EXERCISE INSTRUCTIONS:
All of the data is to be copied without a single change.
○ ○ ○
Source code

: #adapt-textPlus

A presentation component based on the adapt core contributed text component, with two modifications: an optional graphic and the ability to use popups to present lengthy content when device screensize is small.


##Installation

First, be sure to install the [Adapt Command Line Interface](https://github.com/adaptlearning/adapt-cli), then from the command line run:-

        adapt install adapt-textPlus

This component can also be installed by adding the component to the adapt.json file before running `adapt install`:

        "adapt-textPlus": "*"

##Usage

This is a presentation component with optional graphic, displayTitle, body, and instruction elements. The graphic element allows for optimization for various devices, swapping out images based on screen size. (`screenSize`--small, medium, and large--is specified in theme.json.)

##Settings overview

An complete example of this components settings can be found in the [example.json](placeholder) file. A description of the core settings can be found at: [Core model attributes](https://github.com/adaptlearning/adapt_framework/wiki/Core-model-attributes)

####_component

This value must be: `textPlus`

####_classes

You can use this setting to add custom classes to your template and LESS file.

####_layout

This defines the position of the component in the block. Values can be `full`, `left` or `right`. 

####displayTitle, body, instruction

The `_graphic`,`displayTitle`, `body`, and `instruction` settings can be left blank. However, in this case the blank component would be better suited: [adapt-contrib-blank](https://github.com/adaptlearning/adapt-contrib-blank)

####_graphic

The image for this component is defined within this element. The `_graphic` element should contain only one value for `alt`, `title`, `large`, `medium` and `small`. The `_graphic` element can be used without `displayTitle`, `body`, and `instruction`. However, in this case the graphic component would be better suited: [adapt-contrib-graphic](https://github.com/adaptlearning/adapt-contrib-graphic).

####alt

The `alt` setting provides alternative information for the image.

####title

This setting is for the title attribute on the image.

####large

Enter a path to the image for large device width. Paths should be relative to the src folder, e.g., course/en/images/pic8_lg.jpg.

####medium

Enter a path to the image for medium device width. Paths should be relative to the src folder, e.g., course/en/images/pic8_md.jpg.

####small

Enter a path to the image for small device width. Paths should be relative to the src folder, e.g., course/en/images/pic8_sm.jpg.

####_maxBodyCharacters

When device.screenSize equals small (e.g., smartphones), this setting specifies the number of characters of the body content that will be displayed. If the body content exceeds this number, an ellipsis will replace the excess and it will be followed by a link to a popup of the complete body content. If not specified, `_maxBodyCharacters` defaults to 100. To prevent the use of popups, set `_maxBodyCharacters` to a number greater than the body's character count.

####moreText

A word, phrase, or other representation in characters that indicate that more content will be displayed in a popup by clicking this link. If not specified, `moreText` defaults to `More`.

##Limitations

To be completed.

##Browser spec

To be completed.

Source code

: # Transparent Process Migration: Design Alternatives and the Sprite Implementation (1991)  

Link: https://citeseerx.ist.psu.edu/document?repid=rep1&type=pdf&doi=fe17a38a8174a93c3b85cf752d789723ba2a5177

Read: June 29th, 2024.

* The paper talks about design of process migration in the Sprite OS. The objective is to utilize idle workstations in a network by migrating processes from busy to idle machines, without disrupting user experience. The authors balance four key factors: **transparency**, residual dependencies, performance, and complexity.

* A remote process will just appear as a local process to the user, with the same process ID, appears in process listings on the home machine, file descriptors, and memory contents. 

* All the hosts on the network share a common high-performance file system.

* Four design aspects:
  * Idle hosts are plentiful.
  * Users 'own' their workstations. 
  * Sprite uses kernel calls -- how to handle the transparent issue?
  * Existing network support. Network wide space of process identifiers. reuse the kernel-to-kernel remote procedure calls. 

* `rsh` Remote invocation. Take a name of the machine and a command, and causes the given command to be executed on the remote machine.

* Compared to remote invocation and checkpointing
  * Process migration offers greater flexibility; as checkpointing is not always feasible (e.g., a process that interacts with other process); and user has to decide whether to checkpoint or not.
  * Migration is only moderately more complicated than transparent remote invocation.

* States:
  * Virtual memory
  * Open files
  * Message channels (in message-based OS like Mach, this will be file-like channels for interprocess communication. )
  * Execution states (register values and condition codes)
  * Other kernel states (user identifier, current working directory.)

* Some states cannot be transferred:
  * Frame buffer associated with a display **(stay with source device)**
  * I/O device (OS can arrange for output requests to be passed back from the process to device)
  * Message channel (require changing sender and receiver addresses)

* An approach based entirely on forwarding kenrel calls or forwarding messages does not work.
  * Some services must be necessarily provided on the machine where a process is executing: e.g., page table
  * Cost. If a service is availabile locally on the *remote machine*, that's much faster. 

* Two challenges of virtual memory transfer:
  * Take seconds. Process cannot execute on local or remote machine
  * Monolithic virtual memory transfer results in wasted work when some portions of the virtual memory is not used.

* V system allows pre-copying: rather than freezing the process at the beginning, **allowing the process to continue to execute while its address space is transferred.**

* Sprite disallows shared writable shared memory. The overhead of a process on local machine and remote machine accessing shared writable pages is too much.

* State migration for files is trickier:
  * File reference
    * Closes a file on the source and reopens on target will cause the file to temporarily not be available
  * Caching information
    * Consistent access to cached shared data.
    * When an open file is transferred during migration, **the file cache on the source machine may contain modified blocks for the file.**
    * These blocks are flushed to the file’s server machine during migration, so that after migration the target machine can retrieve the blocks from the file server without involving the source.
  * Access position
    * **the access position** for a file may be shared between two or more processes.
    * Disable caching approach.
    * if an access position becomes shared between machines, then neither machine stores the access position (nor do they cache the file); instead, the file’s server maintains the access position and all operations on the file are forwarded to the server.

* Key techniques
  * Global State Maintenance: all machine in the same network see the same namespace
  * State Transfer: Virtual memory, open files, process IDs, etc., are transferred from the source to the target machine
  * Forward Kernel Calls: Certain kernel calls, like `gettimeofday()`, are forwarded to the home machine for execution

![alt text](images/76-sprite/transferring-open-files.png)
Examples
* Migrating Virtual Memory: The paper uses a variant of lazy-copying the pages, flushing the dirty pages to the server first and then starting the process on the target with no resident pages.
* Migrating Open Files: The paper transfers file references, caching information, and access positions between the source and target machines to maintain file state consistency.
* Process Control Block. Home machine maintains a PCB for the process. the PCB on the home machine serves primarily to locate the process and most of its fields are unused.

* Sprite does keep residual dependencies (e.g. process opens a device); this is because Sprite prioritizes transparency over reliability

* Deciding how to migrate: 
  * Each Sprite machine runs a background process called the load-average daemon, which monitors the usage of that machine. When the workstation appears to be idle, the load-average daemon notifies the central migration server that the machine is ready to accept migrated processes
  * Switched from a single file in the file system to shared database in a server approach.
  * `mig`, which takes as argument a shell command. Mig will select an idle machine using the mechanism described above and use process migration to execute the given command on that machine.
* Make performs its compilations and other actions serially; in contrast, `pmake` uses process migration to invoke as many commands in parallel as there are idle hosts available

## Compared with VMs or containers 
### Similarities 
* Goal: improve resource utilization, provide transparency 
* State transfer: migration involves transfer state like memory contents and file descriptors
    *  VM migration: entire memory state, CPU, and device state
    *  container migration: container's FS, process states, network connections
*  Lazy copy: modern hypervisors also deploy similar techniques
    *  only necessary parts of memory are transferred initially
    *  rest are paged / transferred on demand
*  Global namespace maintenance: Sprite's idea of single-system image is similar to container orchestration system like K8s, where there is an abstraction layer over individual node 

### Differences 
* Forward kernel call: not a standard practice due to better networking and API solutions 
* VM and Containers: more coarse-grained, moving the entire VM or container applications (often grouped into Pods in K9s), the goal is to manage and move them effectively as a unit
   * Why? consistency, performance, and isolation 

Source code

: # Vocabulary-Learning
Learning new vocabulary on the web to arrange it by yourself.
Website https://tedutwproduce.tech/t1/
○ ○ ○
TASK RESPONSE:
Source code

: #adapt-textPlus

A presentation component based on the adapt core contributed text component, with two modifications: an optional graphic and the ability to use popups to present lengthy content when device screensize is small.


##Installation

First, be sure to install the [Adapt Command Line Interface](https://github.com/adaptlearning/adapt-cli), then from the command line run:-

        adapt install adapt-textPlus

This component can also be installed by adding the component to the adapt.json file before running `adapt install`:

        "adapt-textPlus": "*"

##Usage

This is a presentation component with optional graphic, displayTitle, body, and instruction elements. The graphic element allows for optimization for various devices, swapping out images based on screen size. (`screenSize`--small, medium, and large--is specified in theme.json.)

##Settings overview

An complete example of this components settings can be found in the [example.json](placeholder) file. A description of the core settings can be found at: [Core model attributes](https://github.com/adaptlearning/adapt_framework/wiki/Core-model-attributes)

####_component

This value must be: `textPlus`

####_classes

You can use this setting to add custom classes to your template and LESS file.

####_layout

This defines the position of the component in the block. Values can be `full`, `left` or `right`. 

####displayTitle, body, instruction

The `_graphic`,`displayTitle`, `body`, and `instruction` settings can be left blank. However, in this case the blank component would be better suited: [adapt-contrib-blank](https://github.com/adaptlearning/adapt-contrib-blank)

####_graphic

The image for this component is defined within this element. The `_graphic` element should contain only one value for `alt`, `title`, `large`, `medium` and `small`. The `_graphic` element can be used without `displayTitle`, `body`, and `instruction`. However, in this case the graphic component would be better suited: [adapt-contrib-graphic](https://github.com/adaptlearning/adapt-contrib-graphic).

####alt

The `alt` setting provides alternative information for the image.

####title

This setting is for the title attribute on the image.

####large

Enter a path to the image for large device width. Paths should be relative to the src folder, e.g., course/en/images/pic8_lg.jpg.

####medium

Enter a path to the image for medium device width. Paths should be relative to the src folder, e.g., course/en/images/pic8_md.jpg.

####small

Enter a path to the image for small device width. Paths should be relative to the src folder, e.g., course/en/images/pic8_sm.jpg.

####_maxBodyCharacters

When device.screenSize equals small (e.g., smartphones), this setting specifies the number of characters of the body content that will be displayed. If the body content exceeds this number, an ellipsis will replace the excess and it will be followed by a link to a popup of the complete body content. If not specified, `_maxBodyCharacters` defaults to 100. To prevent the use of popups, set `_maxBodyCharacters` to a number greater than the body's character count.

####moreText

A word, phrase, or other representation in characters that indicate that more content will be displayed in a popup by clicking this link. If not specified, `moreText` defaults to `More`.

##Limitations

To be completed.

##Browser spec

To be completed.

Source code

: # Transparent Process Migration: Design Alternatives and the Sprite Implementation (1991)  

Link: https://citeseerx.ist.psu.edu/document?repid=rep1&type=pdf&doi=fe17a38a8174a93c3b85cf752d789723ba2a5177

Read: June 29th, 2024.

* The paper talks about design of process migration in the Sprite OS. The objective is to utilize idle workstations in a network by migrating processes from busy to idle machines, without disrupting user experience. The authors balance four key factors: **transparency**, residual dependencies, performance, and complexity.

* A remote process will just appear as a local process to the user, with the same process ID, appears in process listings on the home machine, file descriptors, and memory contents. 

* All the hosts on the network share a common high-performance file system.

* Four design aspects:
  * Idle hosts are plentiful.
  * Users 'own' their workstations. 
  * Sprite uses kernel calls -- how to handle the transparent issue?
  * Existing network support. Network wide space of process identifiers. reuse the kernel-to-kernel remote procedure calls. 

* `rsh` Remote invocation. Take a name of the machine and a command, and causes the given command to be executed on the remote machine.

* Compared to remote invocation and checkpointing
  * Process migration offers greater flexibility; as checkpointing is not always feasible (e.g., a process that interacts with other process); and user has to decide whether to checkpoint or not.
  * Migration is only moderately more complicated than transparent remote invocation.

* States:
  * Virtual memory
  * Open files
  * Message channels (in message-based OS like Mach, this will be file-like channels for interprocess communication. )
  * Execution states (register values and condition codes)
  * Other kernel states (user identifier, current working directory.)

* Some states cannot be transferred:
  * Frame buffer associated with a display **(stay with source device)**
  * I/O device (OS can arrange for output requests to be passed back from the process to device)
  * Message channel (require changing sender and receiver addresses)

* An approach based entirely on forwarding kenrel calls or forwarding messages does not work.
  * Some services must be necessarily provided on the machine where a process is executing: e.g., page table
  * Cost. If a service is availabile locally on the *remote machine*, that's much faster. 

* Two challenges of virtual memory transfer:
  * Take seconds. Process cannot execute on local or remote machine
  * Monolithic virtual memory transfer results in wasted work when some portions of the virtual memory is not used.

* V system allows pre-copying: rather than freezing the process at the beginning, **allowing the process to continue to execute while its address space is transferred.**

* Sprite disallows shared writable shared memory. The overhead of a process on local machine and remote machine accessing shared writable pages is too much.

* State migration for files is trickier:
  * File reference
    * Closes a file on the source and reopens on target will cause the file to temporarily not be available
  * Caching information
    * Consistent access to cached shared data.
    * When an open file is transferred during migration, **the file cache on the source machine may contain modified blocks for the file.**
    * These blocks are flushed to the file’s server machine during migration, so that after migration the target machine can retrieve the blocks from the file server without involving the source.
  * Access position
    * **the access position** for a file may be shared between two or more processes.
    * Disable caching approach.
    * if an access position becomes shared between machines, then neither machine stores the access position (nor do they cache the file); instead, the file’s server maintains the access position and all operations on the file are forwarded to the server.

* Key techniques
  * Global State Maintenance: all machine in the same network see the same namespace
  * State Transfer: Virtual memory, open files, process IDs, etc., are transferred from the source to the target machine
  * Forward Kernel Calls: Certain kernel calls, like `gettimeofday()`, are forwarded to the home machine for execution

![alt text](images/76-sprite/transferring-open-files.png)
Examples
* Migrating Virtual Memory: The paper uses a variant of lazy-copying the pages, flushing the dirty pages to the server first and then starting the process on the target with no resident pages.
* Migrating Open Files: The paper transfers file references, caching information, and access positions between the source and target machines to maintain file state consistency.
* Process Control Block. Home machine maintains a PCB for the process. the PCB on the home machine serves primarily to locate the process and most of its fields are unused.

* Sprite does keep residual dependencies (e.g. process opens a device); this is because Sprite prioritizes transparency over reliability

* Deciding how to migrate: 
  * Each Sprite machine runs a background process called the load-average daemon, which monitors the usage of that machine. When the workstation appears to be idle, the load-average daemon notifies the central migration server that the machine is ready to accept migrated processes
  * Switched from a single file in the file system to shared database in a server approach.
  * `mig`, which takes as argument a shell command. Mig will select an idle machine using the mechanism described above and use process migration to execute the given command on that machine.
* Make performs its compilations and other actions serially; in contrast, `pmake` uses process migration to invoke as many commands in parallel as there are idle hosts available

## Compared with VMs or containers 
### Similarities 
* Goal: improve resource utilization, provide transparency 
* State transfer: migration involves transfer state like memory contents and file descriptors
    *  VM migration: entire memory state, CPU, and device state
    *  container migration: container's FS, process states, network connections
*  Lazy copy: modern hypervisors also deploy similar techniques
    *  only necessary parts of memory are transferred initially
    *  rest are paged / transferred on demand
*  Global namespace maintenance: Sprite's idea of single-system image is similar to container orchestration system like K8s, where there is an abstraction layer over individual node 

### Differences 
* Forward kernel call: not a standard practice due to better networking and API solutions 
* VM and Containers: more coarse-grained, moving the entire VM or container applications (often grouped into Pods in K9s), the goal is to manage and move them effectively as a unit
   * Why? consistency, performance, and isolation 

Source code

: # Vocabulary-Learning
Learning new vocabulary on the web to arrange it by yourself.
Website https://tedutwproduce.tech/t1/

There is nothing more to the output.